Probably easier to read if you place the 'changes from previous patch' 
below the patch introduction.


> -----------------------
> 
> GCC maintainers:
> 
> The following patch adds support for the vec_splati, vec_splatid and
> vec_splati_ins builtins.
> 
> Note, this patch adds support for instructions that take a 32-bit immediate
> value that represents a floating point value.  This support adds new
> predicates and a support function to properly handle the immediate value.

s/Note//.

> 
> The patch has been compiled and tested on
> 
>   powerpc64le-unknown-linux-gnu (Power 9 LE)
> 
> with no regression errors.
> 
> The test case was compiled on a Power 9 system and then tested on
> Mambo.
> 
> Please let me know if this patch is acceptable for the pu
> branch.  Thanks.

Which branch?



> 
>                          Carl Love
> --------------------------------------------------------
> gcc/ChangeLog
> 
> 2020-06-15  Carl Love  <c...@us.ibm.com>
> 
>         * config/rs6000/altivec.h (vec_splati, vec_splatid, vec_splati_ins):
>       Add defines.
>         * config/rs6000/altivec.md (UNSPEC_XXSPLTIW, UNSPEC_XXSPLTID,
>       UNSPEC_XXSPLTI32DX): New.
>         (vxxspltiw_v4si, vxxspltiw_v4sf_inst, vxxspltidp_v2df_inst,
>       vxxsplti32dx_v4si_inst, vxxsplti32dx_v4sf_inst): New define_insn.
>         (vxxspltiw_v4sf, vxxspltidp_v2df, vxxsplti32dx_v4si,
>       vxxsplti32dx_v4sf.): New define_expands.
>         * config/rs6000/predicates (u1bit_cint_operand,
>         s32bit_cint_operand, c32bit_cint_operand,
>       f32bit_const_operand): New predicates.
>         * config/rs6000/rs6000-builtin.def (VXXSPLTIW_V4SI, VXXSPLTIW_V4SF,
>        VXXSPLTID): NewBU_FUTURE_V_1 definitions.

NewBU_FUTURE_V_1 ? 


>         (VXXSPLTI32DX_V4SI, VXXSPLTI32DX_V4SF): New BU_FUTURE_V_3
>       definitions.
>         (XXSPLTIW, XXSPLTID): New BU_FUTURE_OVERLOAD_1 definitions.

seems to be a typo

>         (XXSPLTI32DX): Add BU_FUTURE_OVERLOAD_3 definition.
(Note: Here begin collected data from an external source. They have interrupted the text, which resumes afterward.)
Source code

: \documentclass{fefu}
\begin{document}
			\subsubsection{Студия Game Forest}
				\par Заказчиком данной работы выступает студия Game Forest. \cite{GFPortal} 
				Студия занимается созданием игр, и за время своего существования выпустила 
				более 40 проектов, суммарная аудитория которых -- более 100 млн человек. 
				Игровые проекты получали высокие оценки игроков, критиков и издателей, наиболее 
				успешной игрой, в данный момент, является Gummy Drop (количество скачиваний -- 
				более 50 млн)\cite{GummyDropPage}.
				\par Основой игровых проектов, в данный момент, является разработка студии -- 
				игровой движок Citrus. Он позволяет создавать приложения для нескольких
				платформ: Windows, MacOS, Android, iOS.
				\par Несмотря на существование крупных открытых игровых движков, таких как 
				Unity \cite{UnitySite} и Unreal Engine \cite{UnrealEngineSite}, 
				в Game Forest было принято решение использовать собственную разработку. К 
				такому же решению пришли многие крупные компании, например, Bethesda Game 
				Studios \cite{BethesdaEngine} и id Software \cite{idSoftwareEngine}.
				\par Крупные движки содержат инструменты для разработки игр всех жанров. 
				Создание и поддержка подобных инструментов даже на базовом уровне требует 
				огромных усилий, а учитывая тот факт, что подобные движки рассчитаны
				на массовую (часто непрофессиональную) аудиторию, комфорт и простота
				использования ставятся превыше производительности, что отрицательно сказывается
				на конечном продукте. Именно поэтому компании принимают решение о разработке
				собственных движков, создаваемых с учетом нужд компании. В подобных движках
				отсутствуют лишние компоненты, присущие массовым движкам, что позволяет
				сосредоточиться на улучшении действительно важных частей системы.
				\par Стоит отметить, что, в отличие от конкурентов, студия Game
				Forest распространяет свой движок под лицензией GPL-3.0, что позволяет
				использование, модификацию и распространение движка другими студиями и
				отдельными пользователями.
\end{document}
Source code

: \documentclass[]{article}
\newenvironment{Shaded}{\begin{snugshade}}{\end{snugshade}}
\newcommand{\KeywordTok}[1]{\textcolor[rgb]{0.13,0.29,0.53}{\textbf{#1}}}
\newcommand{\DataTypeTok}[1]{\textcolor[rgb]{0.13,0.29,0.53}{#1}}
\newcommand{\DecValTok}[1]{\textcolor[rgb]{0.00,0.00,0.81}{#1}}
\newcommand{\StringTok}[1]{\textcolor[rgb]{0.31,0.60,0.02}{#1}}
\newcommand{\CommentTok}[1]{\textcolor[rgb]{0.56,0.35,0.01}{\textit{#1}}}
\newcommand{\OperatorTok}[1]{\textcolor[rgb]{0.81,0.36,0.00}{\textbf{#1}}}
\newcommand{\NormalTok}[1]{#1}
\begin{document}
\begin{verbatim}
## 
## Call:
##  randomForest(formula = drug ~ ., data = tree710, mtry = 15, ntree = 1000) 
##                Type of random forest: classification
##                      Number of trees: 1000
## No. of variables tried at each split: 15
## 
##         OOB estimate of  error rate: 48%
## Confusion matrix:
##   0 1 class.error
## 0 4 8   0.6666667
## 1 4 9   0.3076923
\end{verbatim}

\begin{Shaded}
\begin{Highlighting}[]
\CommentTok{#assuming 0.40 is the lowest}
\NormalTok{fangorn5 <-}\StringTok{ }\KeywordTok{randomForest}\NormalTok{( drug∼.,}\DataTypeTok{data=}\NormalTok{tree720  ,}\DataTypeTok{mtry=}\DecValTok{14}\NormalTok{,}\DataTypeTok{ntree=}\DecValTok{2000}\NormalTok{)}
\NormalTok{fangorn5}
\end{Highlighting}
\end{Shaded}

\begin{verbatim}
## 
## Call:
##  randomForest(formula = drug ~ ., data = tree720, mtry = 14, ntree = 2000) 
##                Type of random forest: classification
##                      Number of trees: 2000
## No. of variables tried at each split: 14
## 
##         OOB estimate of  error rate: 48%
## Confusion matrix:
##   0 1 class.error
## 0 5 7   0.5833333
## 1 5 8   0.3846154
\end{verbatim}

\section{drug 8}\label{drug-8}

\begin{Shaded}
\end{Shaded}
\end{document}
>         * config/rs6000/rs6000-call.c (FUTURE_BUILTIN_VEC_XXSPLTIW,
>       FUTURE_BUILTIN_VEC_XXSPLTID, FUTURE_BUILTIN_VEC_XXSPLTI32DX):
>       New definitions.
>         * config/rs6000/rs6000-protos.h (rs6000_constF32toI32): New extern
>       declaration.
>         * config/rs6000/rs6000.c (rs6000_constF32toI32): New function.
>         * config/doc/extend.texi: Add documentation for vec_splati,
>       vec_splatid, and vec_splati_ins.

tabs/spaces.



THanks,
-WIll


> gcc/testsuite/ChangeLog
> 
> 2020-06-15  Carl Love  <c...@us.ibm.com>
> 
>         * testsuite/gcc.target/powerpc/vec-splati-runnable: New test.
> ---
>  gcc/config/rs6000/altivec.h                   |   3 +
>  gcc/config/rs6000/altivec.md                  | 109 +++++++++++++
>  gcc/config/rs6000/predicates.md               |  33 ++++
>  gcc/config/rs6000/rs6000-builtin.def          |  13 ++
>  gcc/config/rs6000/rs6000-call.c               |  19 +++
>  gcc/config/rs6000/rs6000-protos.h             |   1 +
>  gcc/config/rs6000/rs6000.c                    |  11 ++
>  gcc/doc/extend.texi                           |  35 +++++
>  .../gcc.target/powerpc/vec-splati-runnable.c  | 145 ++++++++++++++++++
>  9 files changed, 369 insertions(+)
>  create mode 100644 gcc/testsuite/gcc.target/powerpc/vec-splati-runnable.c
> 
> diff --git a/gcc/config/rs6000/altivec.h b/gcc/config/rs6000/altivec.h
> index 0be68892aad..9ed41b1cbf1 100644
> --- a/gcc/config/rs6000/altivec.h
> +++ b/gcc/config/rs6000/altivec.h
> @@ -705,6 +705,9 @@ __altivec_scalar_pred(vec_any_nle,
>  #define vec_replace_unaligned(a, b, c) __builtin_vec_replace_un (a, b, c)
>  #define vec_sldb(a, b, c)      __builtin_vec_sldb (a, b, c)
>  #define vec_srdb(a, b, c)      __builtin_vec_srdb (a, b, c)
> +#define vec_splati(a)  __builtin_vec_xxspltiw (a)
> +#define vec_splatid(a) __builtin_vec_xxspltid (a)
> +#define vec_splati_ins(a, b, c)        __builtin_vec_xxsplti32dx (a, b, c)
> 
>  #define vec_gnb(a, b)        __builtin_vec_gnb (a, b)
>  #define vec_clrl(a, b)       __builtin_vec_clrl (a, b)
> diff --git a/gcc/config/rs6000/altivec.md b/gcc/config/rs6000/altivec.md
> index 832a35cdaa9..25f6b9b2f07 100644
> --- a/gcc/config/rs6000/altivec.md
> +++ b/gcc/config/rs6000/altivec.md
> @@ -173,6 +173,9 @@
>     UNSPEC_VSTRIL
>     UNSPEC_SLDB
>     UNSPEC_SRDB
> +   UNSPEC_XXSPLTIW
> +   UNSPEC_XXSPLTID
> +   UNSPEC_XXSPLTI32DX
>  ])
> 
>  (define_c_enum "unspecv"
> @@ -799,6 +802,112 @@
>    "vs<SLDB_LR>dbi %0,%1,%2,%3"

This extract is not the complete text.